*** Opening of Records supplied ***

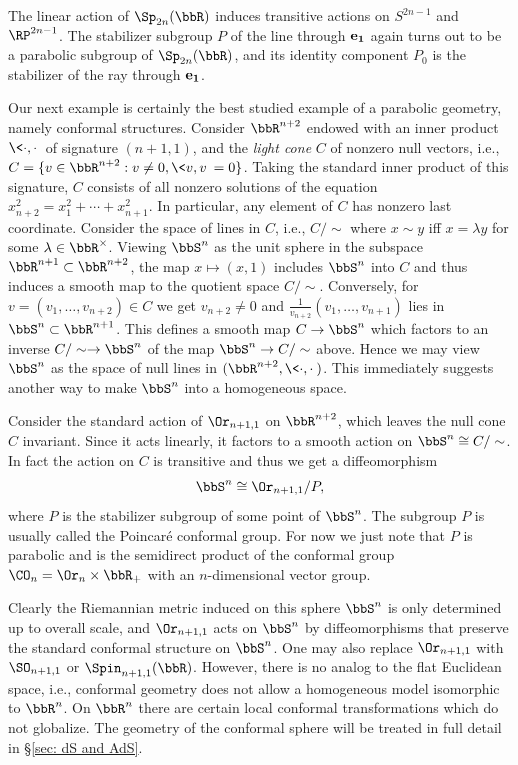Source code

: \begin{defn}
    The linear action of $\Sp_{2n}(\bbR)$ induces transitive actions on $S^{2n-1}$ and $\RP^{2n-1}$. The stabilizer subgroup $P$ of the line through $\bf{e}_1$ again turns out to be a parabolic subgroup of $\Sp_{2n}(\bbR)$, and its identity component $P_0$ is the stabilizer of the ray through $\bf{e}_1$.
\end{defn}


Our next example is certainly the best studied example of a parabolic geometry, namely conformal structures. Consider $\bbR^{n+2}$ endowed with an inner product $\<\cdot,\cdot\>$ of signature $(n+1,1)$, and the \emph{light cone} $C$ of nonzero null vectors, i.e., $C=\{v\in\bbR^{n+2}:v\neq 0,\<v,v\>=0\}$. Taking the standard inner product of this signature, $C$ consists of all nonzero solutions of the equation $x_{n+2}^2=x_1^2+\cdots +x_{n+1}^2$. In particular, any element of $C$ has nonzero last coordinate. Consider the space of lines in $C$, i.e., $C\slash \sim$ where $x\sim y$ iff $x=\lambda y$ for some $\lambda \in \bbR^\times$. Viewing $\bbS^n$ as the unit sphere in the subspace $\bbR^{n+1}\subset \bbR^{n+2}$, the map $x\mapsto (x,1)$ includes $\bbS^n$ into $C$ and thus induces a smooth map to the quotient space $C\slash \sim$. Conversely, for $v=(v_1,\ldots,v_{n+2})\in C$ we get $v_{n+2}\neq 0$ and $\frac{1}{v_{n+2}}(v_1,\ldots,v_{n+1})$ lies in $\bbS^n\subset \bbR^{n+1}$. This defines a smooth map $C\to \bbS^n$ which factors to an inverse $C\slash \sim\to \bbS^n$ of the map $\bbS^n\to C\slash \sim$ above. Hence we may view $\bbS^n$ as the space of null lines in $(\bbR^{n+2},\<\cdot,\cdot\>)$. This immediately suggests another way to make $\bbS^n$ into a homogeneous space.

\begin{defn}
    Consider the standard action of $\Or_{n+1,1}$ on $\bbR^{n+2}$, which leaves the null cone $C$ invariant. Since it acts linearly, it factors to a smooth action on $\bbS^n\cong C\slash \sim$. In fact the action on $C$ is transitive and thus we get a diffeomorphism
    \[\bbS^n\cong \Or_{n+1,1}\slash P,\]
    where $P$ is the stabilizer subgroup of some point of $\bbS^n$. The subgroup $P$ is usually called the Poincar\'e conformal group. For now we just note that $P$ is parabolic and is the semidirect product of the conformal group $\CO_n=\Or_n\times\bbR_+$ with an $n$-dimensional vector group.
\end{defn}

Clearly the Riemannian metric induced on this sphere $\bbS^n$ is only determined up to overall scale, and $\Or_{n+1,1}$ acts on $\bbS^n$ by diffeomorphisms that preserve the standard conformal structure on $\bbS^n$. One may also replace $\Or_{n+1,1}$ with $\SO_{n+1,1}$ or $\Spin_{n+1,1}(\bbR)$. However, there is no analog to the flat Euclidean space, i.e., conformal geometry does not allow a homogeneous model isomorphic to $\bbR^n$. On $\bbR^n$ there are certain local conformal transformations which do not globalize. The geometry of the conformal sphere will be treated in full detail in \S\ref{sec: dS and AdS}.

*** Close of Records supplied ***

- _Exercise objective_
Set down each line of the material exactly and skip every image.

- _Task solution_
Source code

: \begin{defn}
    The linear action of $\Sp_{2n}(\bbR)$ induces transitive actions on $S^{2n-1}$ and $\RP^{2n-1}$. The stabilizer subgroup $P$ of the line through $\bf{e}_1$ again turns out to be a parabolic subgroup of $\Sp_{2n}(\bbR)$, and its identity component $P_0$ is the stabilizer of the ray through $\bf{e}_1$.
\end{defn}


Our next example is certainly the best studied example of a parabolic geometry, namely conformal structures. Consider $\bbR^{n+2}$ endowed with an inner product $\<\cdot,\cdot\>$ of signature $(n+1,1)$, and the \emph{light cone} $C$ of nonzero null vectors, i.e., $C=\{v\in\bbR^{n+2}:v\neq 0,\<v,v\>=0\}$. Taking the standard inner product of this signature, $C$ consists of all nonzero solutions of the equation $x_{n+2}^2=x_1^2+\cdots +x_{n+1}^2$. In particular, any element of $C$ has nonzero last coordinate. Consider the space of lines in $C$, i.e., $C\slash \sim$ where $x\sim y$ iff $x=\lambda y$ for some $\lambda \in \bbR^\times$. Viewing $\bbS^n$ as the unit sphere in the subspace $\bbR^{n+1}\subset \bbR^{n+2}$, the map $x\mapsto (x,1)$ includes $\bbS^n$ into $C$ and thus induces a smooth map to the quotient space $C\slash \sim$. Conversely, for $v=(v_1,\ldots,v_{n+2})\in C$ we get $v_{n+2}\neq 0$ and $\frac{1}{v_{n+2}}(v_1,\ldots,v_{n+1})$ lies in $\bbS^n\subset \bbR^{n+1}$. This defines a smooth map $C\to \bbS^n$ which factors to an inverse $C\slash \sim\to \bbS^n$ of the map $\bbS^n\to C\slash \sim$ above. Hence we may view $\bbS^n$ as the space of null lines in $(\bbR^{n+2},\<\cdot,\cdot\>)$. This immediately suggests another way to make $\bbS^n$ into a homogeneous space.

\begin{defn}
    Consider the standard action of $\Or_{n+1,1}$ on $\bbR^{n+2}$, which leaves the null cone $C$ invariant. Since it acts linearly, it factors to a smooth action on $\bbS^n\cong C\slash \sim$. In fact the action on $C$ is transitive and thus we get a diffeomorphism
    \[\bbS^n\cong \Or_{n+1,1}\slash P,\]
    where $P$ is the stabilizer subgroup of some point of $\bbS^n$. The subgroup $P$ is usually called the Poincar\'e conformal group. For now we just note that $P$ is parabolic and is the semidirect product of the conformal group $\CO_n=\Or_n\times\bbR_+$ with an $n$-dimensional vector group.
\end{defn}

Clearly the Riemannian metric induced on this sphere $\bbS^n$ is only determined up to overall scale, and $\Or_{n+1,1}$ acts on $\bbS^n$ by diffeomorphisms that preserve the standard conformal structure on $\bbS^n$. One may also replace $\Or_{n+1,1}$ with $\SO_{n+1,1}$ or $\Spin_{n+1,1}(\bbR)$. However, there is no analog to the flat Euclidean space, i.e., conformal geometry does not allow a homogeneous model isomorphic to $\bbR^n$. On $\bbR^n$ there are certain local conformal transformations which do not globalize. The geometry of the conformal sphere will be treated in full detail in \S\ref{sec: dS and AdS}.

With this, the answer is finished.